The Regime racconta la storia di un Paese la cui economia è fondata sulla barbabietola da zucchero, ma alla sua leader - prima eletta e acclamata e poi trasformata in una dittatrice instabile - la barbabietola da zucchero fa letteralmente ribrezzo.

Fra complotti, rivalse e uso indiscriminato del potere e della ricchezza, The Regime ci trascina in un viaggio sempre più spaventoso e sempre più delirante.

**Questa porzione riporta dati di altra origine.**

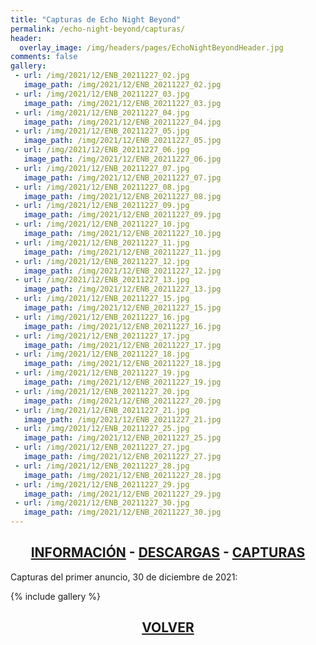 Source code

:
 ```yaml
---
title: "Capturas de Echo Night Beyond"
permalink: /echo-night-beyond/capturas/
header:
  overlay_image: /img/headers/pages/EchoNightBeyondHeader.jpg
comments: false
gallery:
 - url: /img/2021/12/ENB_20211227_02.jpg
   image_path: /img/2021/12/ENB_20211227_02.jpg
 - url: /img/2021/12/ENB_20211227_03.jpg
   image_path: /img/2021/12/ENB_20211227_03.jpg
 - url: /img/2021/12/ENB_20211227_04.jpg
   image_path: /img/2021/12/ENB_20211227_04.jpg
 - url: /img/2021/12/ENB_20211227_05.jpg
   image_path: /img/2021/12/ENB_20211227_05.jpg
 - url: /img/2021/12/ENB_20211227_06.jpg
   image_path: /img/2021/12/ENB_20211227_06.jpg
 - url: /img/2021/12/ENB_20211227_07.jpg
   image_path: /img/2021/12/ENB_20211227_07.jpg
 - url: /img/2021/12/ENB_20211227_08.jpg
   image_path: /img/2021/12/ENB_20211227_08.jpg
 - url: /img/2021/12/ENB_20211227_09.jpg
   image_path: /img/2021/12/ENB_20211227_09.jpg
 - url: /img/2021/12/ENB_20211227_10.jpg
   image_path: /img/2021/12/ENB_20211227_10.jpg
 - url: /img/2021/12/ENB_20211227_11.jpg
   image_path: /img/2021/12/ENB_20211227_11.jpg
 - url: /img/2021/12/ENB_20211227_12.jpg
   image_path: /img/2021/12/ENB_20211227_12.jpg
 - url: /img/2021/12/ENB_20211227_13.jpg
   image_path: /img/2021/12/ENB_20211227_13.jpg
 - url: /img/2021/12/ENB_20211227_15.jpg
   image_path: /img/2021/12/ENB_20211227_15.jpg
 - url: /img/2021/12/ENB_20211227_16.jpg
   image_path: /img/2021/12/ENB_20211227_16.jpg
 - url: /img/2021/12/ENB_20211227_17.jpg
   image_path: /img/2021/12/ENB_20211227_17.jpg
 - url: /img/2021/12/ENB_20211227_18.jpg
   image_path: /img/2021/12/ENB_20211227_18.jpg
 - url: /img/2021/12/ENB_20211227_19.jpg
   image_path: /img/2021/12/ENB_20211227_19.jpg
 - url: /img/2021/12/ENB_20211227_20.jpg
   image_path: /img/2021/12/ENB_20211227_20.jpg
 - url: /img/2021/12/ENB_20211227_21.jpg
   image_path: /img/2021/12/ENB_20211227_21.jpg
 - url: /img/2021/12/ENB_20211227_25.jpg
   image_path: /img/2021/12/ENB_20211227_25.jpg
 - url: /img/2021/12/ENB_20211227_27.jpg
   image_path: /img/2021/12/ENB_20211227_27.jpg
 - url: /img/2021/12/ENB_20211227_28.jpg
   image_path: /img/2021/12/ENB_20211227_28.jpg
 - url: /img/2021/12/ENB_20211227_29.jpg
   image_path: /img/2021/12/ENB_20211227_29.jpg
 - url: /img/2021/12/ENB_20211227_30.jpg
   image_path: /img/2021/12/ENB_20211227_30.jpg
---
```


<h2 style="text-align: center;"><strong><a href="/echo-night-beyond/informacion/">INFORMACIÓN</a> - <a href="/echo-night-beyond/descargar/">DESCARGAS</a> - <a href="/echo-night-beyond/capturas/">CAPTURAS</a></strong></h2>

Capturas del primer anuncio, 30 de diciembre de 2021:

{% include gallery %}

<h2 style="text-align: center;"><a href="/echo-night-beyond/"><strong>VOLVER</strong></a></h2> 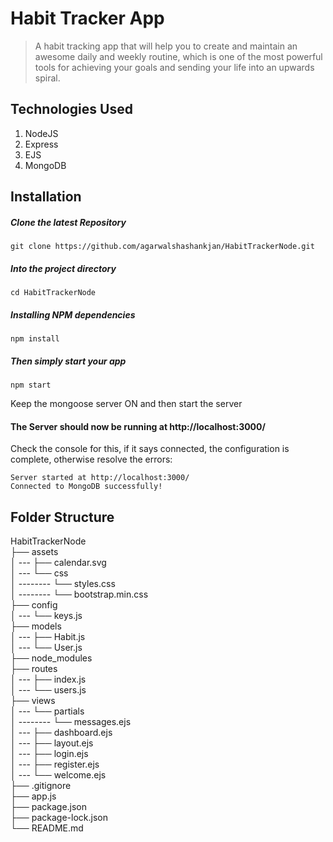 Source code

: # Habit Tracker App

> A habit tracking app that will help you to create and maintain an awesome daily and weekly routine, which is one of the most powerful tools for achieving your goals and sending your life into an upwards spiral.

## Technologies Used

1.  NodeJS
2.  Express
3.  EJS
4.  MongoDB

## Installation

##### Clone the latest Repository

`git clone https://github.com/agarwalshashankjan/HabitTrackerNode.git`

##### Into the project directory

`cd HabitTrackerNode`

##### Installing NPM dependencies

`npm install`

##### Then simply start your app

`npm start`

Keep the mongoose server ON and then start the server

#### The Server should now be running at http://localhost:3000/

Check the console for this, if it says connected, the configuration is complete, otherwise resolve the errors:

```
Server started at http://localhost:3000/
Connected to MongoDB successfully!
```

## Folder Structure

HabitTrackerNode <br>
├── assets <br>
│ --- ├── calendar.svg <br>
│ --- └── css <br>
│ -------- └── styles.css <br>
│ -------- └── bootstrap.min.css <br>
├── config <br>
│ --- └── keys.js <br>
├── models <br>
│ --- ├── Habit.js <br>
│ --- └── User.js <br>
├── node_modules <br>
├── routes <br>
│ --- ├── index.js <br>
│ --- └── users.js <br>
├── views <br>
│ --- └── partials <br>
│ -------- └── messages.ejs <br>
│ --- ├── dashboard.ejs <br>
│ --- ├── layout.ejs <br>
│ --- ├── login.ejs <br>
│ --- ├── register.ejs <br>
│ --- └── welcome.ejs <br>
├── .gitignore <br>
├── app.js <br>
├── package.json <br>
├── package-lock.json <br>
└── README.md <br>
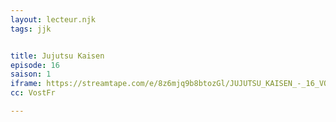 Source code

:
 ```yaml
---
layout: lecteur.njk
tags: jjk


title: Jujutsu Kaisen
episode: 16
saison: 1
iframe: https://streamtape.com/e/8z6mjq9b8btozGl/JUJUTSU_KAISEN_-_16_VOSTFR_[CR_720p].mp4
cc: VostFr

---
```

     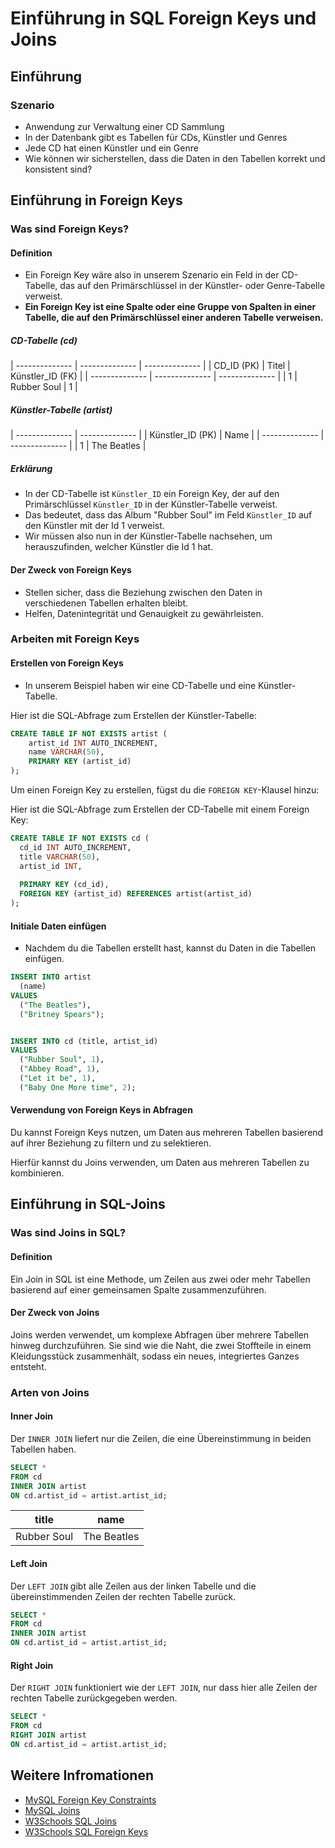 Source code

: # Einführung in SQL Foreign Keys und Joins

## Einführung

### Szenario

- Anwendung zur Verwaltung einer CD Sammlung
- In der Datenbank gibt es Tabellen für CDs, Künstler und Genres
- Jede CD hat einen Künstler und ein Genre
- Wie können wir sicherstellen, dass die Daten in den Tabellen korrekt und konsistent sind?

## Einführung in Foreign Keys

### Was sind Foreign Keys?

#### Definition

- Ein Foreign Key wäre also in unserem Szenario ein Feld in der CD-Tabelle, das auf den Primärschlüssel in der Künstler- oder Genre-Tabelle verweist.
- **Ein Foreign Key ist eine Spalte oder eine Gruppe von Spalten in einer Tabelle, die auf den Primärschlüssel einer anderen Tabelle verweisen.**

##### CD-Tabelle (cd)

| -------------- | -------------- | -------------- |
| CD_ID (PK)     | Titel          | Künstler_ID (FK) |
| -------------- | -------------- | -------------- |
| 1              | Rubber Soul        | 1              |

##### Künstler-Tabelle (artist)

| -------------- | -------------- |
| Künstler_ID (PK) | Name         |
| -------------- | -------------- |
| 1              | The Beatles   |


##### Erklärung

- In der CD-Tabelle ist `Künstler_ID` ein Foreign Key, der auf den Primärschlüssel `Künstler_ID` in der Künstler-Tabelle verweist.
- Das bedeutet, dass das Album "Rubber Soul" im Feld `Künstler_ID` auf den Künstler mit der Id 1 verweist.
- Wir müssen also nun in der Künstler-Tabelle nachsehen, um herauszufinden, welcher Künstler die Id 1 hat.

#### Der Zweck von Foreign Keys

- Stellen sicher, dass die Beziehung zwischen den Daten in verschiedenen Tabellen erhalten bleibt.
- Helfen, Datenintegrität und Genauigkeit zu gewährleisten.

### Arbeiten mit Foreign Keys

#### Erstellen von Foreign Keys

- In unserem Beispiel haben wir eine CD-Tabelle und eine Künstler-Tabelle.

Hier ist die SQL-Abfrage zum Erstellen der Künstler-Tabelle:
```sql
CREATE TABLE IF NOT EXISTS artist (
    artist_id INT AUTO_INCREMENT,
    name VARCHAR(50),
    PRIMARY KEY (artist_id)
);

```

Um einen Foreign Key zu erstellen, fügst du die `FOREIGN KEY`-Klausel hinzu:

Hier ist die SQL-Abfrage zum Erstellen der CD-Tabelle mit einem Foreign Key:
```sql
CREATE TABLE IF NOT EXISTS cd (
  cd_id INT AUTO_INCREMENT,
  title VARCHAR(50),
  artist_id INT,
  
  PRIMARY KEY (cd_id),
  FOREIGN KEY (artist_id) REFERENCES artist(artist_id)
);
```

#### Initiale Daten einfügen

- Nachdem du die Tabellen erstellt hast, kannst du Daten in die Tabellen einfügen.

```sql
INSERT INTO artist
  (name)
VALUES
  ("The Beatles"),
  ("Britney Spears");


INSERT INTO cd (title, artist_id)
VALUES
  ("Rubber Soul", 1),
  ("Abbey Road", 1),
  ("Let it be", 1),
  ("Baby One More time", 2);

```

#### Verwendung von Foreign Keys in Abfragen

Du kannst Foreign Keys nutzen, um Daten aus mehreren Tabellen basierend auf ihrer Beziehung zu filtern und zu selektieren.

Hierfür kannst du Joins verwenden, um Daten aus mehreren Tabellen zu kombinieren.

## Einführung in SQL-Joins

### Was sind Joins in SQL?

#### Definition

Ein Join in SQL ist eine Methode, um Zeilen aus zwei oder mehr Tabellen basierend auf einer gemeinsamen Spalte zusammenzuführen.

#### Der Zweck von Joins

Joins werden verwendet, um komplexe Abfragen über mehrere Tabellen hinweg durchzuführen. Sie sind wie die Naht, die zwei Stoffteile in einem Kleidungsstück zusammenhält, sodass ein neues, integriertes Ganzes entsteht.

### Arten von Joins

#### Inner Join

Der `INNER JOIN` liefert nur die Zeilen, die eine Übereinstimmung in beiden Tabellen haben.

```sql
SELECT *
FROM cd
INNER JOIN artist
ON cd.artist_id = artist.artist_id;
```

| title         | name         |
| ------------- | ------------ |
| Rubber Soul   | The Beatles  |


#### Left Join

Der `LEFT JOIN` gibt alle Zeilen aus der linken Tabelle und die übereinstimmenden Zeilen der rechten Tabelle zurück.


```sql
SELECT *
FROM cd
INNER JOIN artist
ON cd.artist_id = artist.artist_id;
```

#### Right Join

Der `RIGHT JOIN` funktioniert wie der `LEFT JOIN`, nur dass hier alle Zeilen der rechten Tabelle zurückgegeben werden.

```sql
SELECT *
FROM cd
RIGHT JOIN artist
ON cd.artist_id = artist.artist_id;
```

## Weitere Infromationen

- [MySQL Foreign Key Constraints](https://dev.mysql.com/doc/refman/8.0/en/create-table-foreign-keys.html)
- [MySQL Joins](https://dev.mysql.com/doc/refman/8.0/en/join.html)
- [W3Schools SQL Joins](https://www.w3schools.com/sql/sql_join.asp)
- [W3Schools SQL Foreign Keys](https://www.w3schools.com/sql/sql_foreignkey.asp)
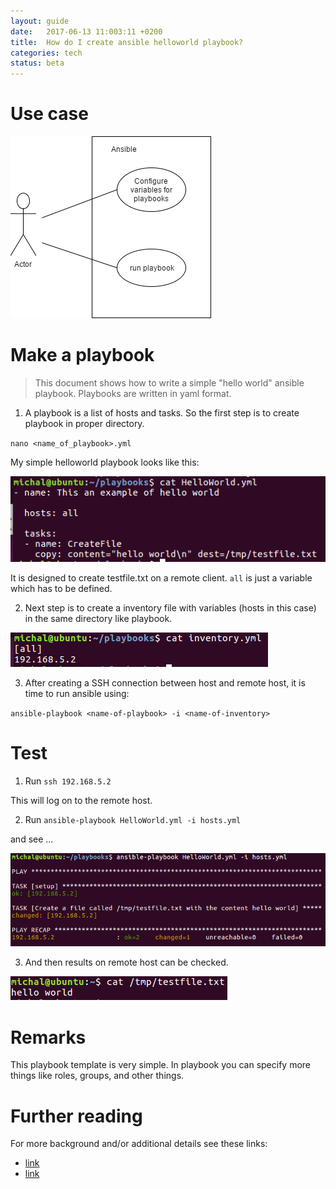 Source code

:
 ```yaml
---
layout: guide
date:   2017-06-13 11:003:11 +0200
title:  How do I create ansible helloworld playbook?
categories: tech
status: beta
---
```


# Use case

![use case](images/use_case.png)

# Make a playbook

> This document shows how to write a simple "hello world" ansible playbook.
Playbooks are written in yaml format.

1. A playbook is a list of hosts and tasks. So the first step is to create playbook in proper directory.

  `nano <name_of_playbook>.yml`

  My simple helloworld playbook looks like this:

![playbook](images/playbook.PNG)

  It is designed to create testfile.txt on a remote client. `all` is just a variable which has to be defined.

2. Next step is to create a inventory file with variables (hosts in this case) in 
 the same directory like playbook.
 
![inventory](images/inventory.PNG)

3. After creating a SSH connection between host and remote host, it is time to run ansible using:

`ansible-playbook <name-of-playbook> -i <name-of-inventory>`



# Test

1. Run `ssh 192.168.5.2`

  This will log on to the remote host.

2. Run `ansible-playbook HelloWorld.yml -i hosts.yml`

  and see ...
  
![ansible](images/ansible.PNG)

3. And then results on remote host can be checked.

![result](images/result.PNG)


# Remarks
This playbook template is very simple. In playbook you can specify more things like roles, groups, and other things.

# Further reading

For more background and/or additional details see these links:

* [link](http://docs.ansible.com/ansible/intro_getting_started.html)
* [link](https://github.com/deadbok/eal_itsec_elastic_elks)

Non è una serie per tutti, no. Perché per qualcuno entrare nel mood di Elena, fattore indispensabile per godersi al meglio lo spettacolo, non sarà certamente facile. Ma è anche una serie che tutti dovrebbero vedere, principalmente per due motivi. Per il monito che lancia, sottolineando come lasciare agire indisturbati certi personaggi rischia di portare a catastrofi sociali e per le straordinarie interpretazioni che restituisce, dal primo all’ultimo attore coinvolto nel progetto, inclusa quella Martha Plimpton che la mia generazione ricorda da I Goonies e ha seguito nella geniale sitcom Aiutami, Hope! oggi nei panni di una Senatrice degli Stati Uniti mandata a confrontarsi con Elena solo in quanto donna. Perché, nel mondo folle costruito da una donna, sono comunque gli uomini a decretare che ogni donna sia folle in quanto tale. E in un disegno narrativo complesso come quello di The Regime, la conclusione ci dice inequivocabilmente che fine facciano quegli uomini. Perché non è una questione di genere, è solo (ed è sempre stata) una questione di potere.